Solved

Words captured in different ways or formats

Posted on 2016-07-23
17
57 Views
Last Modified: 2016-08-10
Hi Experts

I have an excel file with large amount of data. I need a list words captured in different ways in a column of sentences.

This may be somewhat related to fuzzy matching, but I don't want similar matching words but exact words captured in different ways.

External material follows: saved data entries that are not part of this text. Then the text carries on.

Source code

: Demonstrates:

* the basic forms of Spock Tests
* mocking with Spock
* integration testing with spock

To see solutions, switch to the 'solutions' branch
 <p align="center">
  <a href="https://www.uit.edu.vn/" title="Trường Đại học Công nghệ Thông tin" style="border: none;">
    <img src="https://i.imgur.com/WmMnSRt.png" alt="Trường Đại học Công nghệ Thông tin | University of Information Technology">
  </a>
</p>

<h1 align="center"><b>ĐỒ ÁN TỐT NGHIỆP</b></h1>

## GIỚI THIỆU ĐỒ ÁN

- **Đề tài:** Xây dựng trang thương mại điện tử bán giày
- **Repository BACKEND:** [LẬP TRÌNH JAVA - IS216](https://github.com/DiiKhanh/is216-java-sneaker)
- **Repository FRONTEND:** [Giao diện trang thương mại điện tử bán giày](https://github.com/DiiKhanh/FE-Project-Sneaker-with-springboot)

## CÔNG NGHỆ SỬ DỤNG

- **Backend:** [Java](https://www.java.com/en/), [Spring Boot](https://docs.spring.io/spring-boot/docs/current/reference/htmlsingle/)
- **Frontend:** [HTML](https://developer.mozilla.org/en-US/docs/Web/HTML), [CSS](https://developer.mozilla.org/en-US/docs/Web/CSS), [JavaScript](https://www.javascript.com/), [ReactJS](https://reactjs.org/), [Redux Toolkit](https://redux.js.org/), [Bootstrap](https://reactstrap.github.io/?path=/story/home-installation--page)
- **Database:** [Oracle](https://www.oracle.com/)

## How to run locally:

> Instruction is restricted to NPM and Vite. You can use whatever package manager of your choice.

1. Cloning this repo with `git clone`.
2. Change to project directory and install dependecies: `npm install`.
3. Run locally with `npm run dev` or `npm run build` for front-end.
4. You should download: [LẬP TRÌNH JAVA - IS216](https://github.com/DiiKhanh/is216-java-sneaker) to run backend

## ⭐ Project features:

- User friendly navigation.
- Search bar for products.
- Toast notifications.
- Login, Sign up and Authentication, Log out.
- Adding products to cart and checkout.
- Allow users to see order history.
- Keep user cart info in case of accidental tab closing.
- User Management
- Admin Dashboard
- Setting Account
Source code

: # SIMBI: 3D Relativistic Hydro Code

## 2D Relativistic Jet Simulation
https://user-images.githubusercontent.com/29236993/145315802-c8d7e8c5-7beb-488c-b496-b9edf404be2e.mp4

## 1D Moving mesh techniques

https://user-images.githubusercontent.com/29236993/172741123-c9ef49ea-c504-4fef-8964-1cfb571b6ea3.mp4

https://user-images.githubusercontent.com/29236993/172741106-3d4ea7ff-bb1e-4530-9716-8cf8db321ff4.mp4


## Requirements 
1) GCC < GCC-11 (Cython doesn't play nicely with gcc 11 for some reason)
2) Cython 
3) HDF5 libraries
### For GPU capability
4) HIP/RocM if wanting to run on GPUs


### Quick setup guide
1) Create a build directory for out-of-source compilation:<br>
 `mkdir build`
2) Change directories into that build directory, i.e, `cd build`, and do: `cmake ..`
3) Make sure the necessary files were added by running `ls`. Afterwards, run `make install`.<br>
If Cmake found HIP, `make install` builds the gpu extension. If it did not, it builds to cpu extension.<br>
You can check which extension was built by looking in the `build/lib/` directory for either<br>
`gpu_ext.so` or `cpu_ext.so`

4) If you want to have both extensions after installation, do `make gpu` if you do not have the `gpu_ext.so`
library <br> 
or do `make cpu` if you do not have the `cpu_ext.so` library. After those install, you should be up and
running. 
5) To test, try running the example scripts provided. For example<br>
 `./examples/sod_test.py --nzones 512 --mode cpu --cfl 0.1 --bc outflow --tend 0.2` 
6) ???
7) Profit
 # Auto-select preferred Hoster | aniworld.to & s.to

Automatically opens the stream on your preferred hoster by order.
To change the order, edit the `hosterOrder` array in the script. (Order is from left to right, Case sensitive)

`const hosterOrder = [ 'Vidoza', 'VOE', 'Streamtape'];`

Example - Solar, SolAr, SOLAR
      pH, ph
      Inline, In-Line

I have attached one example to make my point clear.

Thanks in Advance
Words-in-Different-Formats1.xlsx
0
Comment
Question by:Vijayendra S. Murthy
  • 8
  • 7
  • 2
17 Comments
 
LVL 45

Expert Comment

by:Martin Liss
ID: 41725879
I assume that there are actually more than just two rows. Can you supply a larger sample with sample output?
0
 
LVL 48

Expert Comment

by:Rgonzo1971
ID: 41727072
Hi,

pls try
Sub macro()
Dim a, b
Dim aUnique
Set d = CreateObject("Scripting.Dictionary")
Sheets.Add
ActiveSheet.Name = "Tmp"
Sheets("Input").Activate
Sheets("Tmp").Cells.ClearContents
Sheets("Tmp").Range("A1:D1") = Array("1Col", "2Col", "3Col", "4Col")
Set Rng = Range(Range("B2"), Range("B" & Rows.Count).End(xlUp))
For Each c In Rng
    For Each Itm In Split(c, " ")
        Sheets("Tmp").Range("A" & Rows.Count).End(xlUp).Offset(1) = c.Offset(, -1)
        Sheets("Tmp").Range("A" & Rows.Count).End(xlUp).Offset(, 1) = Itm
    Next
Next

Set Rng1 = Range(Sheets("Tmp").Range("B2"), Sheets("Tmp").Range("B" & Rows.Count).End(xlUp))
Rng1.Offset(, 1).Formula = "=substitute(lower(b2),""-"","""")"
Rng1.Offset(, 2).Formula = "=IF(AND(COUNTIF(C:C,C2)>1,COUNTIF($C$2:C2,C2)=COUNTIF(C:C,C2)),1,NA())"
Set Rng2 = Rng1.Offset(, 2).SpecialCells(xlCellTypeFormulas, xlNumbers)
For Each Itm1 In Rng1.Offset(, 2).SpecialCells(xlCellTypeFormulas, xlNumbers).Offset(, -1)
    strUnique = strUnique & "|" & Itm1
Next
strUnique = Right(strUnique, Len(strUnique) - 1)
aUnique = Split(strUnique, "|")
Sheets("Tmp").Activate
With Range(Range("C1"), Range("C" & Rows.Count).End(xlUp))
    For Each itm2 In aUnique
        .AutoFilter Field:=1, Criteria1:=itm2
        Set Rng3 = .SpecialCells(xlCellTypeVisible)
        If Rng3.Cells.Count > 1 Then
            For Each c In Rng3
                If Not d.Exists(c.Offset(, -1)) And c <> "3Col" Then
                    d.Add c.Offset(, -1).Value, c.Offset(, -2).Value
                End If
            Next
        End If
        aItems = d.items
        aKeys = d.keys
        Sheets("Output").Range("A" & Rows.Count).End(xlUp).Offset(1) = Join(aItems, ", ")
        Sheets("Output").Range("A" & Rows.Count).End(xlUp).Offset(, 1).Resize(1, UBound(aKeys) + 1) = aKeys
        .AutoFilter Field:=1
        Set d = CreateObject("Scripting.Dictionary")
    Next
End With
Application.DisplayAlerts = False
Sheets("Tmp").Delete
Application.DisplayAlerts = True
End Sub

Open in new window

Regards
Words-in-Different-Formats2.xlsm
0
 

Author Comment

by:Vijayendra S. Murthy
ID: 41731272
Thanks experts for your timely response

@Martin Liss - I have attached a new sample. Please have a look at it.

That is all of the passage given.